Transitions from Conflict: Law and Politics
Year: 1
This module is optional
This module explores the ways law is politicised and the rule of law is (re)introduced to political life during transitions from conflict. It analyses the often competing political factors that influence international and national post-conflict law formation, in the forms of UN Security Council resolutions, international conventions, peace agreements and transitional constitutions to deal with legacies of mass violence. In addition, the module considers the extent to which legal actors, such as legislators, judges and lawyers, are influenced by political factors. This course complements the core Foundations of Transitional Justice module.
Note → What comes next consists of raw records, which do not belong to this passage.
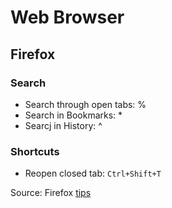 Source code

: # Web Browser

## Firefox

### Search

- Search through open tabs: %
- Search in Bookmarks: *
- Searcj in History: ^

### Shortcuts

- Reopen closed tab:  `Ctrl+Shift+T`

Source: Firefox [tips](https://blog.mozilla.org/en/products/firefox/firefox-tips/firefox-secret-tips/)  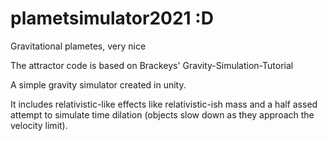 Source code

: # plametsimulator2021 :D
Gravitational plametes, very nice


The attractor code is based on Brackeys' Gravity-Simulation-Tutorial


A simple gravity simulator created in unity.

It includes relativistic-like effects like relativistic-ish mass and a half assed attempt to simulate time dilation (objects slow down as they approach the velocity limit).
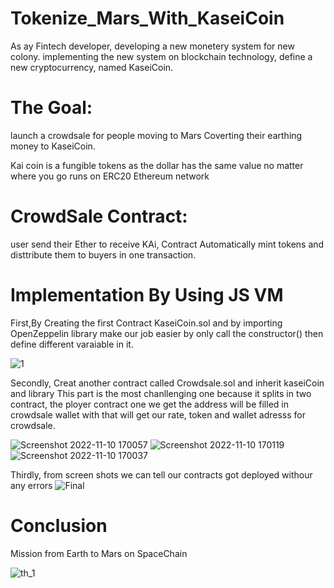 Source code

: # Tokenize_Mars_With_KaseiCoin

As ay Fintech developer, developing a new monetery system for new colony.
implementing the new system on blockchain technology, define a new cryptocurrency, named KaseiCoin. 

# The Goal:
launch a crowdsale for people moving to Mars
Coverting their earthing money to KaseiCoin.

Kai coin is a fungible tokens as the dollar has the same value no matter where you go runs on ERC20 Ethereum network

# CrowdSale Contract:

user send their Ether to receive KAi, Contract Automatically mint tokens and disttribute them to buyers in one transaction.

# Implementation By Using JS VM
First,By Creating the first Contract KaseiCoin.sol and by importing OpenZeppelin library  make our job easier by only call the constructor()
then define different varaiable in it.

![1](https://user-images.githubusercontent.com/69637182/201227238-9b787b0d-b4fb-4b7c-9e32-29e1c45476ab.png)

Secondly, Creat another contract called Crowdsale.sol and inherit kaseiCoin and library
This part is the most chanllenging one because it splits in two contract, the ployer contract one we get the address will be filled in crowdsale wallet with that will get our rate, token and wallet adresss for crowdsale.

![Screenshot 2022-11-10 170057](https://user-images.githubusercontent.com/69637182/201228565-51c64b3f-0d5d-416c-863c-37d74c51f415.png)
![Screenshot 2022-11-10 170119](https://user-images.githubusercontent.com/69637182/201228579-de8901b6-a4f8-42eb-802f-9137558657d8.png)
![Screenshot 2022-11-10 170037](https://user-images.githubusercontent.com/69637182/201228590-6bc8fb4f-cd91-42e3-bc5f-9b67859c914a.png)

Thirdly, from screen shots we can tell our contracts got deployed withour any errors
![Final](https://user-images.githubusercontent.com/69637182/201229532-66dbadc5-0ea3-43c4-ac83-254039b1cd76.png)

# Conclusion
Mission from Earth to Mars on SpaceChain 

![th_1](https://user-images.githubusercontent.com/69637182/201230236-ef7147ff-6bde-4da2-8183-7cf62b2163ba.png)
Transitional Justice in Comparative and Regional Perspectives
Year: 1
This module is optional
This module gives students the chance to explore how the myriad conceptual, legal, social and political challenges of truth, justice, reparations, reconciliation and memory interact and play out 'on the ground' in a particular region or set of countries around the world. Techniques of comparative and case study methodology drawn from social science as well as law are explored and then applied, to allow development of critical insight alongside in-depth specialist knowledge of one region or set of cases. The differences between post-authoritarian, post-conflict and ongoing conflict transitional challenges, the relationship between global and local TJ dynamics, the articulation of regional with national and international legal and political institutions, the bottom-up, civil society-driven nature of much transitional justice change, and the importance of contextual knowledge and historical, including post-colonial, sensibility for today's transitional justice scholar and practitioner will all be emphasised. This module will focus, in any given year, on one of: Latin America/ Africa/ Europe/ the Middle East
International Humanitarian Law in Transitional Justice Contexts
Year: 1
This module is optional
This module considers the international law rules which govern whether and when States are entitled to use armed force, including the prohibition of the use of force contained in the UN Charter as well as the exceptions to that prohibition. In particular, we will examine the arguments on the legitimacy of humanitarian intervention and the responsibility to protect doctrine. The main part of the course examines the law that applies during an armed conflict. We begin by considering the distinction between the law applicable to international armed conflicts and that applicable to non-international armed conflicts. In this part of the module, we will gain an overview of the "Geneva law" relating to the humanitarian protection of victims of armed conflict and the "Hague law" relating to the means and methods of warfare. In particular, we will examine the distinction between combatants and civilians and the obligation to protect civilians.